Sunday, September 17, 2023

Sunday morning music


It's time for something completely different.  Instead of focusing on a particular composer, or piece of music, or genre, let's look at a particular musical instrument.  This half-hour documentary focuses on the pipe organ:  specifically, the organ of the Fourth Presbyterian Church in Chicago.  The church's Web site describes the organ as follows:

The Edith G. and Edward J. Andrew Pipe Organ, built by Quimby Organ Company, is an American symphonic organ with a great deal of influence from the British organ builders T. C. Lewis and Henry Willis.

The instrument includes delicate symphonic colors, including a harp, English horn, and many lush string tones, as well as zymbelsterns (bells) and chimes. Pairing that with its warm foundation tones and expansive color, the Andrew Pipe Organ is able to play any organ literature. It is particularly well suited, however, to accompanying congregational singing and choir anthems, inspiring people and bringing them closer to God with expressions of majesty, sorrow, and joy.

Its console is the only organ in Chicago — and one of the few in all of the U.S. — to have five manuals (keyboards). These keyboards, along with the pedals, control the nine divisions of the organ. These are made up of 143 ranks and 8,343 pipes, making the Andrew Organ the largest pipe organ not only in Chicago but throughout the Midwest. The combination action has 10,000 memory levels.

There's more at the link.

It's a humdinger of an instrument.  See for yourself.

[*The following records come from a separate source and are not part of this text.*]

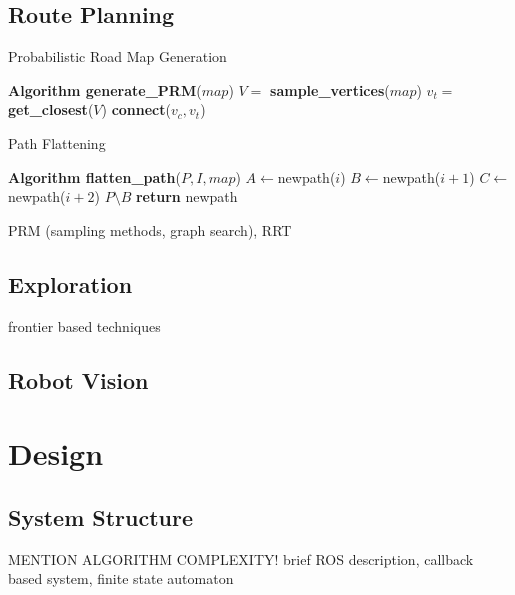 \documentclass[conference]{IEEEtran}
\begin{document}
\subsection{Route Planning}
\begin{algorithm}
  \caption{Probabilistic Road Map Generation}
  \label{alg:prm}
  \begin{algorithmic}[1]
    \State \textbf{Algorithm generate\_PRM}\textnormal{($map$)}
    \State $V = $\textbf{ sample\_vertices}\textnormal{($map$)}
    \State $v_t =$\textbf{ get\_closest}\textnormal{($V$)}
    \State \textbf{connect}\textnormal{($v_c, v_t$)}
    \EndIf
    \Else
    \EndIf
    \EndWhile
    \EndFor
  \end{algorithmic}
\end{algorithm}
\begin{algorithm}
  \caption{Path Flattening}
  \label{alg:pathflat}
  \begin{algorithmic}[1]
    \State \textbf{Algorithm flatten\_path}\textnormal{($P, I, map$)}
    \State $A \gets $\textnormal{newpath($i$)}
    \State $B \gets $\textnormal{newpath($i+1$)}
    \State $C \gets $\textnormal{newpath($i+2$)}
    \State $P\setminus B$
    \EndIf
    \EndFor
    \EndFor
    \State \textbf{return}\textnormal{ newpath}
  \end{algorithmic}
\end{algorithm}
PRM (sampling methods, graph search), RRT
\subsection{Exploration}
frontier based techniques
\subsection{Robot Vision}
\section{Design}
\subsection{System Structure}
MENTION ALGORITHM COMPLEXITY!
brief ROS description, callback based system, finite state automaton
\end{document}
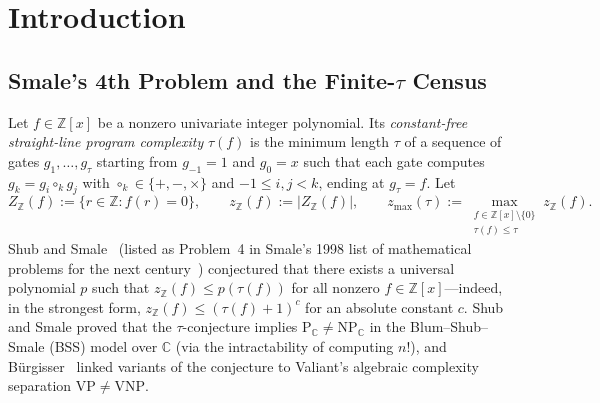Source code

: \documentclass[11pt]{article}
\newcommand{\Z}{\mathbb{Z}}
\newcommand{\C}{\mathbb{C}}
\newcommand{\code}[1]{\texttt{#1}}
\newcommand{\zmax}{z_{\max}}
\newcommand{\zZ}{z_{\Z}}
\begin{document}
\begin{abstract}
\begin{enumerate}[label=(\arabic*),leftmargin=1.8em]
  \item \textbf{Machine-verified Lean~4.36.0 soundness proofs and adversarial audit:} Eight Lean~4 modules ($4{,}228$ lines, $204$ theorem/lemma declarations, zero \code{sorryAx}, strictly $\{\code{propext}, \code{Classical.choice}, \code{Quot.sound}\}$) formalize all canonicalization and dead-gate pruning reductions (\code{exists\_canonical}, \code{deadgate\_count\_bound}, \code{zmax9\_le\_six\_of\_checklist}, \code{zmax10\_le\_seven\_of\_checklist}), all per-leaf certificate rules (degree, atomic product mask, dual-number modular, Taylor-stripped, and CRT exact-zero), and all witnesses. An independent naive Rust enumerator ($\tau \le 7$, $0$ missing / $0$ extra polynomials) and a mutation/canary suite further audit the implementation; only the raw C enumeration loop and FLINT/Python execution remain outside the Lean kernel.
\end{enumerate}
This work does not resolve $\mathrm{P}$ vs $\mathrm{NP}$ or the asymptotic $\tau$-conjecture. It was developed with AI assistance (Antigravity Harness + Gemini 4 Neon) and audited via independent reimplementation, Lean~4 kernel checks, and transparent bug logging (\code{audit/BUGS.md}).
\end{abstract}

\section{Introduction}

\subsection{Smale's 4th Problem and the Finite-$\tau$ Census}
Let $f \in \Z[x]$ be a nonzero univariate integer polynomial. Its \emph{constant-free straight-line program complexity} $\tau(f)$ is the minimum length $\tau$ of a sequence of gates $g_1, \dots, g_\tau$ starting from $g_{-1} = 1$ and $g_0 = x$ such that each gate computes $g_k = g_i \circ_k g_j$ with $\circ_k \in \{+, -, \times\}$ and $-1 \le i, j < k$, ending at $g_\tau = f$. Let
\[
  Z_{\Z}(f) := \{r \in \Z : f(r) = 0\}, \qquad \zZ(f) := |Z_{\Z}(f)|, \qquad \zmax(\tau) := \max_{\substack{f \in \Z[x] \setminus \{0\} \\ \tau(f) \le \tau}} \zZ(f).
\]
Shub and Smale~\cite{ShubSmale1995} (listed as Problem~4 in Smale's 1998 list of mathematical problems for the next century~\cite{Smale1998}) conjectured that there exists a universal polynomial $p$ such that $\zZ(f) \le p(\tau(f))$ for all nonzero $f \in \Z[x]$---indeed, in the strongest form, $\zZ(f) \le (\tau(f) + 1)^c$ for an absolute constant $c$. Shub and Smale proved that the $\tau$-conjecture implies $\mathrm{P}_{\C} \neq \mathrm{NP}_{\C}$ in the Blum--Shub--Smale (BSS) model over $\C$ (via the intractability of computing $n!$), and B\"urgisser~\cite{Burgisser2009} linked variants of the conjecture to Valiant's algebraic complexity separation $\mathrm{VP} \neq \mathrm{VNP}$.
\end{document}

If I'm ever in Chicago, I'll have to make a point of going to Fourth Presbyterian Church to see (and, if possible, hear) it.



Dan said...

The level of both skill and talent to play such an it's full potential, is almost mind boggling.

libertyman said...

Great video and the pipe organ is what makes a church service really meaningful, versus, say, guitars and drums. The cathedral in Chartres has an organ that will give anyone religion.

I wonder if Liene Andreta Kalnciema has played this organ? She does a masterful job on Bach.

Great piece today.

Michael said...

I hope this Church and this magnificent instrument doesn't suffer the fate of France's Notre-Dame. Parts of Chicago seem to be a war zone of lawlessness.

Rob said...

A side question.. anyone know what happened to the blog "a nod to the gods"?

Philip Sells said...

Oh, that's wild - that's the church I photographed across the street from the Hancock when I was there last! I had no idea there was a prized organ inside.

Overload in Colorado said...

There used to be a larger organ in Chicago, the one in the old Chicago Stadium. When it was torn down, the pipes were stored in a warehouse, and reportedly lost in a fire. The console is reportedly with the Maloof brothers, who own sports teams, and casinos.

E. C. said...

I've been (slowly, fitfully) learning the organ from my mother. While most of our church organs these days are electric, the LDS Tabernacle in our town has an old pipe organ. The whole tabernacle is currently under renovation, and I sincerely hope that when that's finished I will someday get a chance to play there, because they have an old pipe organ - nothing to rival this one, but the whole building rings when you pull out all the stops. Try NOT being affected, singing "The Spirit of God" at the top of your lungs with a packed congregation while the floor vibrates beneath your feet!
Gosh, I love organs. They're such awesome instruments.

Scott said...

And if you visit the Phoenix area, you gotta check out "Organ Stop Pizza." A pizza "auditorium" that features another HUGE theater organ that fills the entire building with insruments and pipes, some of which extend to the outside. It was a favorite place for dinner out when we lived there.

Vermont Farm Wife said...

When I was last in the Netherlands a number of years ago, I visited quite a few cathedrals and on one occasion I was there when the organist was practicing. Yes, to the commenter who said it would give anyone religion; chills went up my spine.

When we lived in northeast Pennsylvania we would often go to the 19th Street Cinema in Allentown when one silent movie or other was on offer. The cinema's theater organ, dating from the 1920's just like the cinema itself, was just magnificent, and Don Kinnear was always on hand to play it, an absolute master of the theater organ, sound effects and all. It was the closest we ever got to experiencing a movie the way our grandparents and great-grandparents did. It might come as a surprise to some, but the audiences for silent films in Allentown was not largely old people; there were lots and lots of teens, which I took to be a good thing, and it was standing room only for Buster Keaton's cinematic masterpiece, "The General".